START SUPPLIED RECORDS

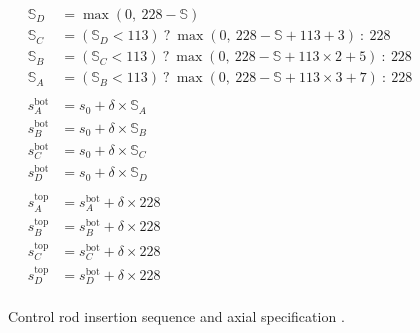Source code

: \begin{figure}
{\begin{minipage}{6.5in}
      \begin{align*}
        \mathbb{S}_D &=  \max(0,~228-\mathbb{S}) \\
        \mathbb{S}_C &=  (\mathbb{S}_D<113) ~?~ \max(0,~228-\mathbb{S}+113  +3) ~:~ 228 \\
        \mathbb{S}_B &=  (\mathbb{S}_C<113) ~?~ \max(0,~228-\mathbb{S}+113\times 2+5) ~:~ 228 \\
        \mathbb{S}_A &=  (\mathbb{S}_B<113) ~?~ \max(0,~228-\mathbb{S}+113\times 3+7) ~:~ 228 \\
\\
        s_A^{\mathrm{bot}} &=  s_0 + \delta \times \mathbb{S}_A \\
        s_B^{\mathrm{bot}} &=  s_0 + \delta \times \mathbb{S}_B \\
        s_C^{\mathrm{bot}} &=  s_0 + \delta \times \mathbb{S}_C \\
        s_D^{\mathrm{bot}} &=  s_0 + \delta \times \mathbb{S}_D \\
\\
        s_A^{\mathrm{top}} &=  s_A^{\mathrm{bot}} + \delta \times 228 \\
        s_B^{\mathrm{top}} &=  s_B^{\mathrm{bot}} + \delta \times 228 \\
        s_C^{\mathrm{top}} &=  s_C^{\mathrm{bot}} + \delta \times 228 \\
        s_D^{\mathrm{top}} &=  s_D^{\mathrm{bot}} + \delta \times 228 \\
      \end{align*}
      
    \end{minipage}
  }
  
  \caption[Control rod insertion sequence and axial specification]{ Control rod insertion sequence and axial specification \cite{smith_comm}. \label{fig_cr_algorithm}}

\end{figure}
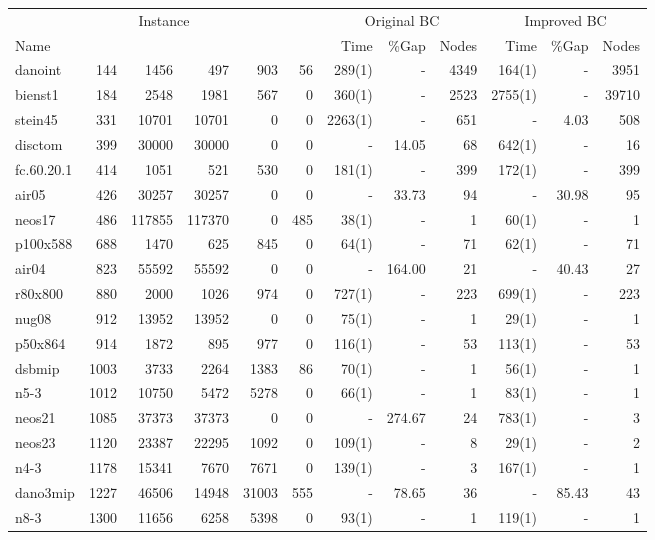 \begin{sidewaystable}[Hp]
\scriptsize
\begin{center}
\begin{tabular}{lrrrrr|rrr|rrr}
\hline
\multicolumn{6}{c|}{Instance} &
\multicolumn{3}{c|}{Original BC} &
\multicolumn{3}{c}{Improved BC} \\
Name &  &  &  &  &  & Time & \%Gap & Nodes & Time & \%Gap & Nodes	\\
\hline\hline
danoint	&	144	&	1456	&	497	&	903	&	56	&	289(1)	&	-	&	4349	&	164(1)	&	-	&	3951	\\
bienst1	&	184	&	2548	&	1981	&	567	&	0	&	360(1)	&	-	&	2523	&	2755(1)	&	-	&	39710	\\
stein45	&	331	&	10701	&	10701	&	0	&	0	&	2263(1)	&	-	&	651	&	-	&	4.03	&	508	\\
disctom	&	399	&	30000	&	30000	&	0	&	0	&	-	&	14.05	&	68	&	642(1)	&	-	&	16	\\
fc.60.20.1	&	414	&	1051	&	521	&	530	&	0	&	181(1)	&	-	&	399	&	172(1)	&	-	&	399	\\
air05	&	426	&	30257	&	30257	&	0	&	0	&	-	&	33.73	&	94	&	-	&	30.98	&	95	\\
neos17	&	486	&	117855	&	117370	&	0	&	485	&	38(1)	&	-	&	1	&	60(1)	&	-	&	1	\\
p100x588	&	688	&	1470	&	625	&	845	&	0	&	64(1)	&	-	&	71	&	62(1)	&	-	&	71	\\
air04	&	823	&	55592	&	55592	&	0	&	0	&	-	&	164.00	&	21	&	-	&	40.43	&	27	\\
r80x800	&	880	&	2000	&	1026	&	974	&	0	&	727(1)	&	-	&	223	&	699(1)	&	-	&	223	\\
nug08	&	912	&	13952	&	13952	&	0	&	0	&	75(1)	&	-	&	1	&	29(1)	&	-	&	1	\\
p50x864	&	914	&	1872	&	895	&	977	&	0	&	116(1)	&	-	&	53	&	113(1)	&	-	&	53	\\
dsbmip	&	1003	&	3733	&	2264	&	1383	&	86	&	70(1)	&	-	&	1	&	56(1)	&	-	&	1	\\
n5-3	&	1012	&	10750	&	5472	&	5278	&	0	&	66(1)	&	-	&	1	&	83(1)	&	-	&	1	\\
neos21	&	1085	&	37373	&	37373	&	0	&	0	&	-	&	274.67	&	24	&	783(1)	&	-	&	3	\\
neos23	&	1120	&	23387	&	22295	&	1092	&	0	&	109(1)	&	-	&	8	&	29(1)	&	-	&	2	\\
n4-3	&	1178	&	15341	&	7670	&	7671	&	0	&	139(1)	&	-	&	3	&	167(1)	&	-	&	1	\\
dano3mip	&	1227	&	46506	&	14948	&	31003	&	555	&	-	&	78.65	&	36	&	-	&	85.43	&	43	\\
n8-3	&	1300	&	11656	&	6258	&	5398	&	0	&	93(1)	&	-	&	1	&	119(1)	&	-	&	1	\\

\end{tabular}
\end{center}
\end{sidewaystable}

END SUPPLIED RECORDS

WORK INSTRUCTIONS
Copy all records exactly, no images.

SOLUTION
Source code

: \begin{figure}
{\begin{minipage}{6.5in}
      \begin{align*}
        \mathbb{S}_D &=  \max(0,~228-\mathbb{S}) \\
        \mathbb{S}_C &=  (\mathbb{S}_D<113) ~?~ \max(0,~228-\mathbb{S}+113  +3) ~:~ 228 \\
        \mathbb{S}_B &=  (\mathbb{S}_C<113) ~?~ \max(0,~228-\mathbb{S}+113\times 2+5) ~:~ 228 \\
        \mathbb{S}_A &=  (\mathbb{S}_B<113) ~?~ \max(0,~228-\mathbb{S}+113\times 3+7) ~:~ 228 \\
\\
        s_A^{\mathrm{bot}} &=  s_0 + \delta \times \mathbb{S}_A \\
        s_B^{\mathrm{bot}} &=  s_0 + \delta \times \mathbb{S}_B \\
        s_C^{\mathrm{bot}} &=  s_0 + \delta \times \mathbb{S}_C \\
        s_D^{\mathrm{bot}} &=  s_0 + \delta \times \mathbb{S}_D \\
\\
        s_A^{\mathrm{top}} &=  s_A^{\mathrm{bot}} + \delta \times 228 \\
        s_B^{\mathrm{top}} &=  s_B^{\mathrm{bot}} + \delta \times 228 \\
        s_C^{\mathrm{top}} &=  s_C^{\mathrm{bot}} + \delta \times 228 \\
        s_D^{\mathrm{top}} &=  s_D^{\mathrm{bot}} + \delta \times 228 \\
      \end{align*}
      
    \end{minipage}
  }
  
  \caption[Control rod insertion sequence and axial specification]{ Control rod insertion sequence and axial specification \cite{smith_comm}. \label{fig_cr_algorithm}}

\end{figure}
 \begin{sidewaystable}[Hp]
\scriptsize
\begin{center}
\begin{tabular}{lrrrrr|rrr|rrr}
\hline
\multicolumn{6}{c|}{Instance} &
\multicolumn{3}{c|}{Original BC} &
\multicolumn{3}{c}{Improved BC} \\
Name &  &  &  &  &  & Time & \%Gap & Nodes & Time & \%Gap & Nodes	\\
\hline\hline
danoint	&	144	&	1456	&	497	&	903	&	56	&	289(1)	&	-	&	4349	&	164(1)	&	-	&	3951	\\
bienst1	&	184	&	2548	&	1981	&	567	&	0	&	360(1)	&	-	&	2523	&	2755(1)	&	-	&	39710	\\
stein45	&	331	&	10701	&	10701	&	0	&	0	&	2263(1)	&	-	&	651	&	-	&	4.03	&	508	\\
disctom	&	399	&	30000	&	30000	&	0	&	0	&	-	&	14.05	&	68	&	642(1)	&	-	&	16	\\
fc.60.20.1	&	414	&	1051	&	521	&	530	&	0	&	181(1)	&	-	&	399	&	172(1)	&	-	&	399	\\
air05	&	426	&	30257	&	30257	&	0	&	0	&	-	&	33.73	&	94	&	-	&	30.98	&	95	\\
neos17	&	486	&	117855	&	117370	&	0	&	485	&	38(1)	&	-	&	1	&	60(1)	&	-	&	1	\\
p100x588	&	688	&	1470	&	625	&	845	&	0	&	64(1)	&	-	&	71	&	62(1)	&	-	&	71	\\
air04	&	823	&	55592	&	55592	&	0	&	0	&	-	&	164.00	&	21	&	-	&	40.43	&	27	\\
r80x800	&	880	&	2000	&	1026	&	974	&	0	&	727(1)	&	-	&	223	&	699(1)	&	-	&	223	\\
nug08	&	912	&	13952	&	13952	&	0	&	0	&	75(1)	&	-	&	1	&	29(1)	&	-	&	1	\\
p50x864	&	914	&	1872	&	895	&	977	&	0	&	116(1)	&	-	&	53	&	113(1)	&	-	&	53	\\
dsbmip	&	1003	&	3733	&	2264	&	1383	&	86	&	70(1)	&	-	&	1	&	56(1)	&	-	&	1	\\
n5-3	&	1012	&	10750	&	5472	&	5278	&	0	&	66(1)	&	-	&	1	&	83(1)	&	-	&	1	\\
neos21	&	1085	&	37373	&	37373	&	0	&	0	&	-	&	274.67	&	24	&	783(1)	&	-	&	3	\\
neos23	&	1120	&	23387	&	22295	&	1092	&	0	&	109(1)	&	-	&	8	&	29(1)	&	-	&	2	\\
n4-3	&	1178	&	15341	&	7670	&	7671	&	0	&	139(1)	&	-	&	3	&	167(1)	&	-	&	1	\\
dano3mip	&	1227	&	46506	&	14948	&	31003	&	555	&	-	&	78.65	&	36	&	-	&	85.43	&	43	\\
n8-3	&	1300	&	11656	&	6258	&	5398	&	0	&	93(1)	&	-	&	1	&	119(1)	&	-	&	1	\\

\end{tabular}
\end{center}
\end{sidewaystable}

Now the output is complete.